## Task statement
Word for word, restate the listing that follows and leave out the images.

##### Provided material

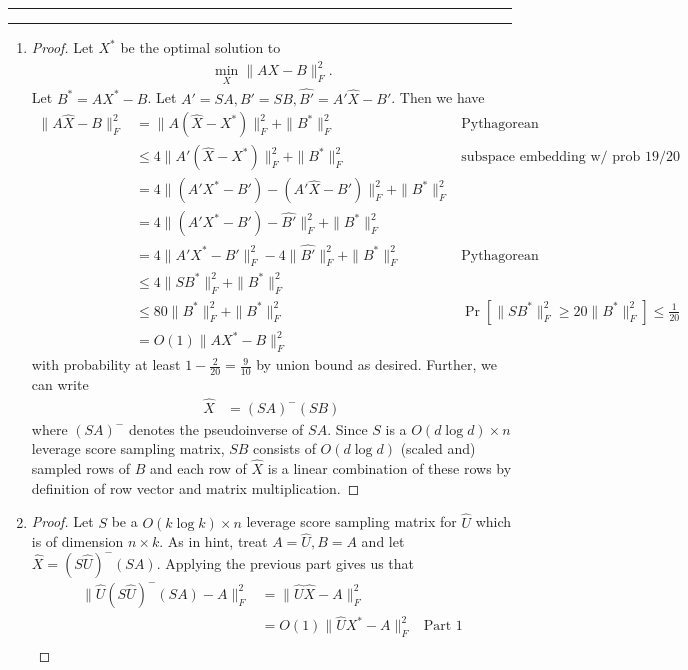 \documentclass[11pt]{article}
\newcommand{\question}[1] {\vspace{.3in} \hrule\vspace{0.3em}
\noindent{\bf #1} \vspace{0.7em}
\hrule \vspace{.10in}}
\begin{document}
\newpage
\question{Task 3}
\begin{enumerate}[1.]
\item \begin{proof}
Let $X^*$ be the optimal solution to
\begin{align*}
  \min_X \|AX - B\|_F^2.
\end{align*}
Let $B^* = AX^* - B$. Let $A' = SA, B' = SB, \widehat{B'} = A'\widehat{X} - B'$. Then we have 
\begin{align*}
  \|A\widehat{X} - B\|_F^2 &= \|A(\widehat{X} - X^*)\|_F^2 + \|B^*\|_F^2 &\text{Pythagorean}\\
  &\le 4\|A'(\widehat{X} - X^*)\|_F^2 + \|B^*\|_F^2 &\text{subspace embedding w/ prob } 19/20\\
  &= 4\|(A'X^* - B') - (A'\widehat{X} - B')\|_F^2 + \|B^*\|_F^2\\
  &= 4\|(A'X^* - B') - \widehat{B'}\|_F^2 + \|B^*\|_F^2\\
  &= 4\|A'X^* - B'\|_F^2 - 4\|\widehat{B'}\|_F^2 + \|B^*\|_F^2 &\text{Pythagorean}\\
  &\le 4\|SB^*\|_F^2 + \|B^*\|_F^2\\
  &\le 80\|B^*\|_F^2 + \|B^*\|_F^2 &\Pr[\|SB^*\|_F^2 \ge 20\|B^*\|_F^2] \le \frac{1}{20}\\
  &= O(1) \|AX^* - B\|_F^2
\end{align*}
with probability at least $1 - \frac{2}{20} = \frac{9}{10}$ by union bound as desired. Further, we can write
\begin{align*}
  \widehat{X} &= (SA)^{-}(SB)
\end{align*}
where $(SA)^{-}$ denotes the pseudoinverse of $SA$. Since $S$ is a $O(d\log d) \times n$ leverage score sampling matrix, $SB$ consists of $O(d\log d)$ (scaled and) sampled rows of $B$ and each row of $\widehat{X}$ is a linear combination of these rows by definition of row vector and matrix multiplication.
\end{proof}
\item \begin{proof}
Let $S$ be a $O(k\log k) \times n$ leverage score sampling matrix for $\widehat{U}$ which is of dimension $n \times k$. As in hint, treat $A = \widehat{U}, B = A$ and let $\widehat{X} = (S\widehat{U})^-(SA)$. Applying the previous part gives us that
\begin{align*}
  \|\widehat{U}(S\widehat{U})^- (SA) - A\|_F^2 &=
  \|\widehat{U} \widehat{X} - A\|_F^2 \\
  &= O(1) \|\widehat{U} X^* - A\|_F^2 &\text{Part 1}\\

\end{align*}
\end{proof}
\end{enumerate}
\end{document}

##########

## Solution to the problem
 \documentclass[11pt]{article}
\newcommand{\question}[1] {\vspace{.3in} \hrule\vspace{0.3em}
\noindent{\bf #1} \vspace{0.7em}
\hrule \vspace{.10in}}
\begin{document}
\newpage
\question{Task 3}
\begin{enumerate}[1.]
\item \begin{proof}
Let $X^*$ be the optimal solution to
\begin{align*}
  \min_X \|AX - B\|_F^2.
\end{align*}
Let $B^* = AX^* - B$. Let $A' = SA, B' = SB, \widehat{B'} = A'\widehat{X} - B'$. Then we have 
\begin{align*}
  \|A\widehat{X} - B\|_F^2 &= \|A(\widehat{X} - X^*)\|_F^2 + \|B^*\|_F^2 &\text{Pythagorean}\\
  &\le 4\|A'(\widehat{X} - X^*)\|_F^2 + \|B^*\|_F^2 &\text{subspace embedding w/ prob } 19/20\\
  &= 4\|(A'X^* - B') - (A'\widehat{X} - B')\|_F^2 + \|B^*\|_F^2\\
  &= 4\|(A'X^* - B') - \widehat{B'}\|_F^2 + \|B^*\|_F^2\\
  &= 4\|A'X^* - B'\|_F^2 - 4\|\widehat{B'}\|_F^2 + \|B^*\|_F^2 &\text{Pythagorean}\\
  &\le 4\|SB^*\|_F^2 + \|B^*\|_F^2\\
  &\le 80\|B^*\|_F^2 + \|B^*\|_F^2 &\Pr[\|SB^*\|_F^2 \ge 20\|B^*\|_F^2] \le \frac{1}{20}\\
  &= O(1) \|AX^* - B\|_F^2
\end{align*}
with probability at least $1 - \frac{2}{20} = \frac{9}{10}$ by union bound as desired. Further, we can write
\begin{align*}
  \widehat{X} &= (SA)^{-}(SB)
\end{align*}
where $(SA)^{-}$ denotes the pseudoinverse of $SA$. Since $S$ is a $O(d\log d) \times n$ leverage score sampling matrix, $SB$ consists of $O(d\log d)$ (scaled and) sampled rows of $B$ and each row of $\widehat{X}$ is a linear combination of these rows by definition of row vector and matrix multiplication.
\end{proof}
\item \begin{proof}
Let $S$ be a $O(k\log k) \times n$ leverage score sampling matrix for $\widehat{U}$ which is of dimension $n \times k$. As in hint, treat $A = \widehat{U}, B = A$ and let $\widehat{X} = (S\widehat{U})^-(SA)$. Applying the previous part gives us that
\begin{align*}
  \|\widehat{U}(S\widehat{U})^- (SA) - A\|_F^2 &=
  \|\widehat{U} \widehat{X} - A\|_F^2 \\
  &= O(1) \|\widehat{U} X^* - A\|_F^2 &\text{Part 1}\\

\end{align*}
\end{proof}
\end{enumerate}
\end{document}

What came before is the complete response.